Setelah menuliskan pengalamanku selama 15 tahun membuka toko buku dan segala suka dukanya, aku kembali merenung. Sebuah pertanyaan singgah di kepalaku.
"Misalkan aku memiliki kesempatan untuk membuka kembali toko buku, apakah apa yang akan aku lakukan?"
Pertanyaan ini cukup menantang. Sebabnya aku terjebak di antara halu dan teori benalu.
Maksudnya demikian;
Pertama aku sebenarnya sudah tidak mau lagi menjalankan usaha toko buku, karena kesibukanku sudah beralih ke usaha yang lain.

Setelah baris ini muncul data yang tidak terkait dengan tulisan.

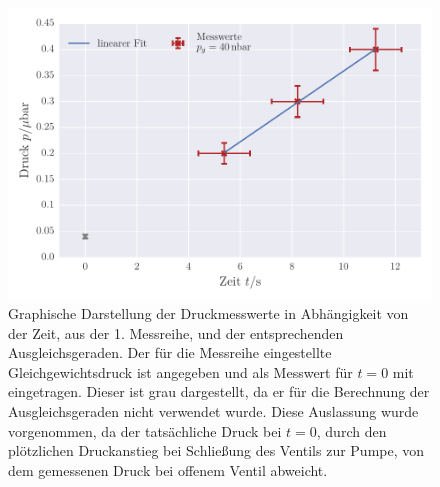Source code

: \begin{figure}[!h]
 \centering \includegraphics[scale=0.65]{../Grafiken/Leckrate_Turbo_0.pdf}                                                          
 \caption{Graphische Darstellung der Druckmesswerte in Abhängigkeit von der Zeit, aus der 1. Messreihe, und der
 	entsprechenden Ausgleichsgeraden. Der für die Messreihe eingestellte Gleichgewichtsdruck ist angegeben und als Messwert für $t=0$ mit eingetragen. Dieser ist grau dargestellt, da er für die 
 	Berechnung der Ausgleichsgeraden nicht verwendet wurde. Diese Auslassung wurde vorgenommen, da
 	der tatsächliche Druck bei $t=0$, durch den plötzlichen Druckanstieg bei Schließung des Ventils zur Pumpe, von dem
 	gemessenen Druck bei offenem Ventil abweicht.   \label{fig:leckrate_turbo_0}}
 \end{figure} 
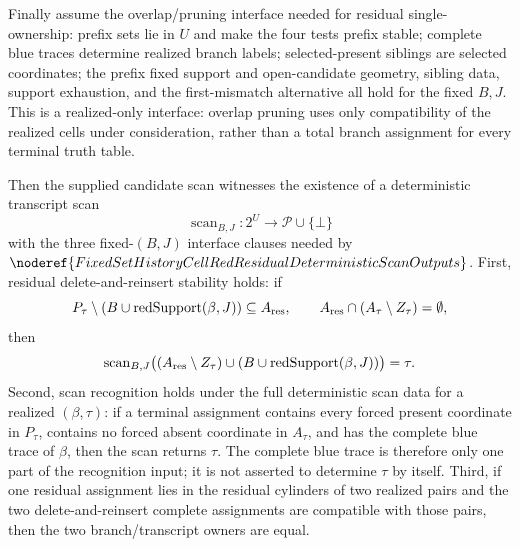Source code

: \begin{helper}
Finally assume the overlap/pruning interface needed for residual
single-ownership: prefix sets lie in \(U\) and make the four tests prefix
stable; complete blue traces determine realized branch labels;
selected-present siblings are selected coordinates; the prefix fixed support
and open-candidate geometry, sibling data, support exhaustion, and the
first-mismatch alternative all hold for the fixed \(B,J\).  This is a
realized-only interface: overlap pruning uses only compatibility of the
realized cells under consideration, rather than a total branch assignment for
every terminal truth table.

Then the supplied candidate scan witnesses the existence of a deterministic
transcript scan
\[
\operatorname{scan}_{B,J}:2^U\to\mathcal P\cup\{\bot\}
\]
with the three fixed-\((B,J)\) interface clauses needed by
\(\noderef{FixedSetHistoryCellRedResidualDeterministicScanOutputs}\).
First, residual delete-and-reinsert stability holds: if
\[
P_\tau\setminus(B\cup\operatorname{redSupport}(\beta,J))
  \subseteq A_{\rm res},\qquad
A_{\rm res}\cap(A_\tau\setminus Z_\tau)=\emptyset,
\]
then
\[
\operatorname{scan}_{B,J}\bigl((A_{\rm res}\setminus Z_\tau)\cup
  (B\cup\operatorname{redSupport}(\beta,J))\bigr)=\tau .
\]
Second, scan recognition holds under the full deterministic scan data for a
realized \((\beta,\tau)\): if a terminal assignment contains every forced
present coordinate in \(P_\tau\), contains no forced absent coordinate in
\(A_\tau\), and has the complete blue trace of \(\beta\), then the scan
returns \(\tau\).  The complete blue trace is therefore only one part of the
recognition input; it is not asserted to determine \(\tau\) by itself.
Third, if one residual assignment lies in the residual cylinders of two
realized pairs and the two delete-and-reinsert complete assignments are
compatible with those pairs, then the two branch/transcript owners are equal.
\end{helper}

Kedua, aku tidak yakin dengan kemampuanku. Baik dari sisi permodalan maupun tenaga.
Ketiga, ada perasaan kecewa untuk mencoba kembali ke wilayah yang pernah membuatku gagal.
Namun, tetap saja. Tidak ada hal yang tidak mungkin. Jadi, daripada hanya kupendam dalam hati, lebih baik rencana ini aku sebarkan saja di Kompasiana. Dengan harapan, kalaupun itu bukan aku, mungkin tulisan ini bisa menjadi inspirasi bagi banyak orang di luar sana untuk menjalankan bisnis toko buku yang sudah hampir punah. Hitung-hitung, memberikan kontribusi kepada dunia literasi Indonesia.
Yuk kita simak.
Jangan Melakukan Investasi yang Terlalu Besar
Kesalahanku dalam berbisnis toko buku adalah melakukan investasi yang terlalu besar. Biaya pembangunan dan renovasi melebihi ekspektasiku. Hingga pada saat omzet tidak mendukung, aku kelimpungan.

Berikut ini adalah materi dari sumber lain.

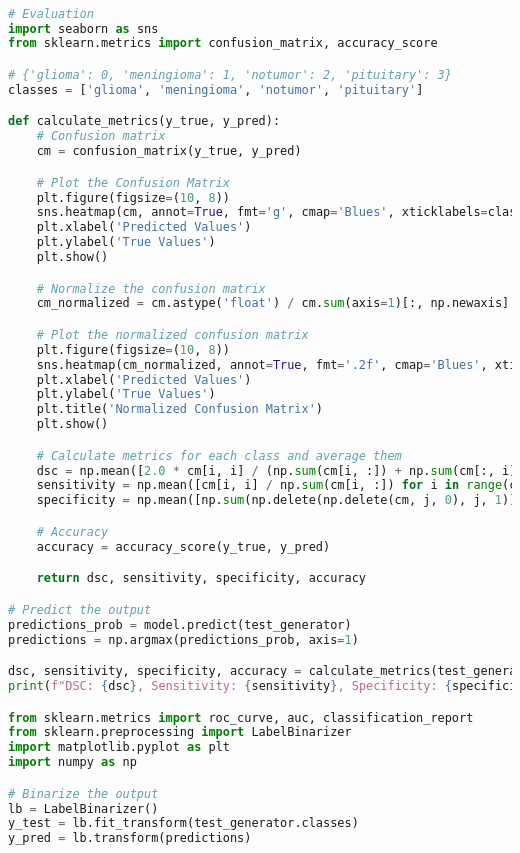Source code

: \begin{lstlisting}[language=Python]

# Evaluation
import seaborn as sns
from sklearn.metrics import confusion_matrix, accuracy_score

# {'glioma': 0, 'meningioma': 1, 'notumor': 2, 'pituitary': 3}
classes = ['glioma', 'meningioma', 'notumor', 'pituitary']

def calculate_metrics(y_true, y_pred):
    # Confusion matrix
    cm = confusion_matrix(y_true, y_pred)

    # Plot the Confusion Matrix
    plt.figure(figsize=(10, 8))
    sns.heatmap(cm, annot=True, fmt='g', cmap='Blues', xticklabels=classes, yticklabels=classes)
    plt.xlabel('Predicted Values')
    plt.ylabel('True Values')
    plt.show()

    # Normalize the confusion matrix
    cm_normalized = cm.astype('float') / cm.sum(axis=1)[:, np.newaxis]

    # Plot the normalized confusion matrix
    plt.figure(figsize=(10, 8))
    sns.heatmap(cm_normalized, annot=True, fmt='.2f', cmap='Blues', xticklabels=classes, yticklabels=classes)
    plt.xlabel('Predicted Values')
    plt.ylabel('True Values')
    plt.title('Normalized Confusion Matrix')
    plt.show()

    # Calculate metrics for each class and average them
    dsc = np.mean([2.0 * cm[i, i] / (np.sum(cm[i, :]) + np.sum(cm[:, i])) for i in range(cm.shape[0])])
    sensitivity = np.mean([cm[i, i] / np.sum(cm[i, :]) for i in range(cm.shape[0])])
    specificity = np.mean([np.sum(np.delete(np.delete(cm, j, 0), j, 1)) / np.sum(np.delete(cm, j, 0)) for j in range(cm.shape[0])])

    # Accuracy
    accuracy = accuracy_score(y_true, y_pred)

    return dsc, sensitivity, specificity, accuracy

# Predict the output
predictions_prob = model.predict(test_generator)
predictions = np.argmax(predictions_prob, axis=1)

dsc, sensitivity, specificity, accuracy = calculate_metrics(test_generator.classes, predictions)
print(f"DSC: {dsc}, Sensitivity: {sensitivity}, Specificity: {specificity}, Accuracy: {accuracy}")

from sklearn.metrics import roc_curve, auc, classification_report
from sklearn.preprocessing import LabelBinarizer
import matplotlib.pyplot as plt
import numpy as np

# Binarize the output
lb = LabelBinarizer()
y_test = lb.fit_transform(test_generator.classes)
y_pred = lb.transform(predictions)


\end{lstlisting}
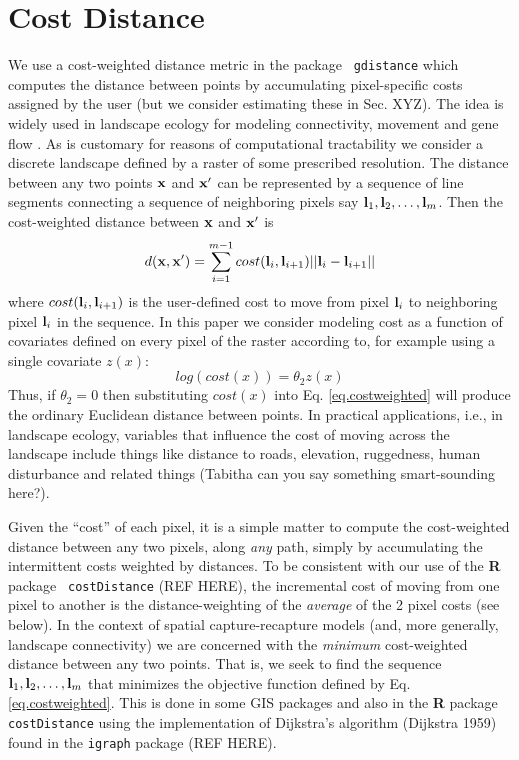 \section{Cost Distance}

We use a cost-weighted distance metric in the package \mbox{\tt
gdistance}  which computes the distance 
between points by accumulating pixel-specific costs assigned by the user 
(but we consider estimating these in Sec. XYZ). The idea is widely used in
landscape ecology for modeling connectivity, movement and gene flow
\citep{adriaensen_etal:2003,mcrae_etal:2008}. As is customary for reasons of
computational tractability we consider a discrete landscape defined by a 
raster of some prescribed resolution. The distance between any two points 
${\bf x}$ and ${\bf x}'$ can be represented by a sequence of line segments 
connecting a sequence of neighboring  pixels say 
${\bf l}_{1},{\bf l}_{2},\ldots,{\bf l}_{m}$. Then the cost-weighted distance 
between ${\bf x}$ and ${\bf x}'$ is
\begin{equation}
 d({\bf x},{\bf x}')
  =  \sum_{i=1}^{m-1} cost({\bf l}_{i},{\bf l}_{i+1})||{\bf l}_{i} - {\bf l}_{i+1}||
\label{eq.costweighted}
\end{equation}
where $cost({\bf l}_{i},{\bf l}_{i+1})$ is the user-defined cost to move 
from pixel ${\bf l}_{i}$ to neighboring pixel ${\bf l}_{i}$ in the sequence.
In this paper we consider modeling cost as a function of covariates
defined on every pixel of the raster according to, for example using a
single
covariate $z(x)$:
\begin{equation}
 log(cost(x))=  \theta_{2} z(x) 
\label{eq.cost}
\end{equation}
Thus, if $\theta_{2} = 0$ then substituting $cost(x)$ into
Eq. \ref{eq.costweighted} will produce the ordinary Euclidean distance
between points. 
In practical applications, i.e., in landscape ecology, variables that
influence the cost of moving across the landscape include things like
distance to roads, elevation, ruggedness, human disturbance and
related things (Tabitha can you say something smart-sounding here?).

Given the ``cost'' of each pixel, it is a simple matter to compute the
cost-weighted distance between any two pixels, along {\it any} path,
simply by accumulating the intermittent costs weighted by distances. 
To be consistent with our use of the {\bf R} package \mbox{\tt
  costDistance} (REF HERE),
the incremental cost of moving from one pixel to another is the
distance-weighting of the {\it average} of the 2 pixel costs (see below).
In the context of spatial capture-recapture models (and, more
generally, landscape connectivity) we are concerned with the {\it
  minimum} cost-weighted distance between any two points.  That is, we
seek to find the 
sequence ${\bf l}_{1},{\bf l}_{2},\ldots,{\bf l}_{m}$ that minimizes
the objective function defined by Eq. \ref{eq.costweighted}.
This is done in some GIS packages and also in the {\bf R} package
\mbox{\tt costDistance} using the implementation of Dijkstra's algorithm (Dijkstra 1959)
found in the \mbox{\tt igraph} package (REF HERE).

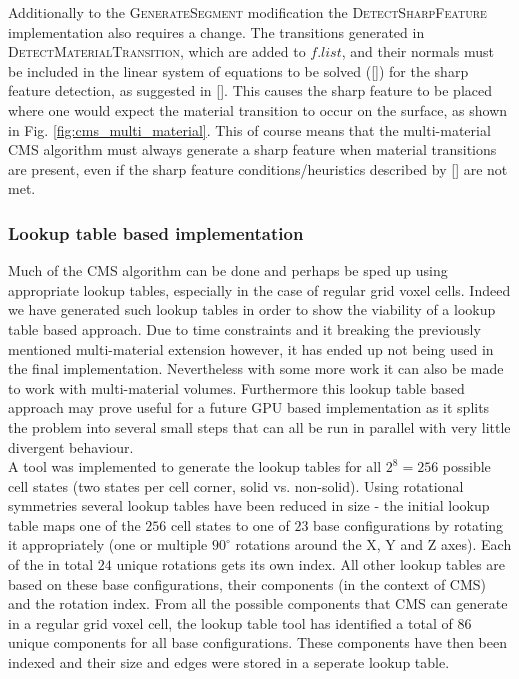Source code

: Additionally to the \textsc{GenerateSegment} modification the \textsc{DetectSharpFeature} implementation also requires a change. The transitions generated in \textsc{DetectMaterialTransition}, which are added to
$f.list$, and their normals must be included in the linear system of equations to be solved ([]) for the sharp feature detection,
as suggested in []. This causes the sharp feature to be placed where one would expect the material transition to occur on the surface, as shown in Fig. \ref{fig:cms_multi_material}.
This of course means that the multi-material CMS algorithm must always generate a sharp feature when material transitions are present, even if the sharp feature conditions/heuristics described by [] are not met.

\subsubsection{Lookup table based implementation}

Much of the CMS algorithm can be done and perhaps be sped up using appropriate lookup tables, especially in the case of regular grid voxel cells. Indeed we have generated such lookup tables in order to show
the viability of a lookup table based approach. Due to time constraints and it breaking the previously mentioned multi-material extension however, it has ended up not being used in the final implementation.
Nevertheless with some more work it can also be made to work with multi-material volumes. Furthermore this lookup table based approach may prove useful for a future GPU based implementation as it splits
the problem into several small steps that can all be run in parallel with very little divergent behaviour.\\
A tool was implemented to generate the lookup tables for all $2^8 = 256$ possible cell states (two states per cell corner, solid vs. non-solid). Using rotational symmetries several lookup tables have been reduced in size - the initial lookup table maps one of the $256$ cell states to one of $23$ base configurations by rotating it appropriately (one or multiple $90^{\circ}$ rotations around the X, Y and Z axes). Each of the in total $24$ unique rotations gets its own index.
All other lookup tables are based on these base configurations, their components (in the context of CMS) and the rotation index.
From all the possible components that CMS can generate in a regular grid voxel cell, the lookup table tool has identified a total of $86$ unique components for all base configurations. These components have
then been indexed and their size and edges were stored in a seperate lookup table.\\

Selain itu, jumlah pegawai yang aku libatkan juga terlalu banyak. Bisa dimaklumi, karena pada 1997 interaksi fisik masih sangat diperlukan. Belum ada teknologi yang mendukung kegiatan sosial media. Servis kepada pelanggan adalah hal utama.
Satu-satunya hal yang cukup membantu adalah gedung tempat usaha adalah milik keluarga. Sehingga tidak ada biaya tambahan untuk sewa.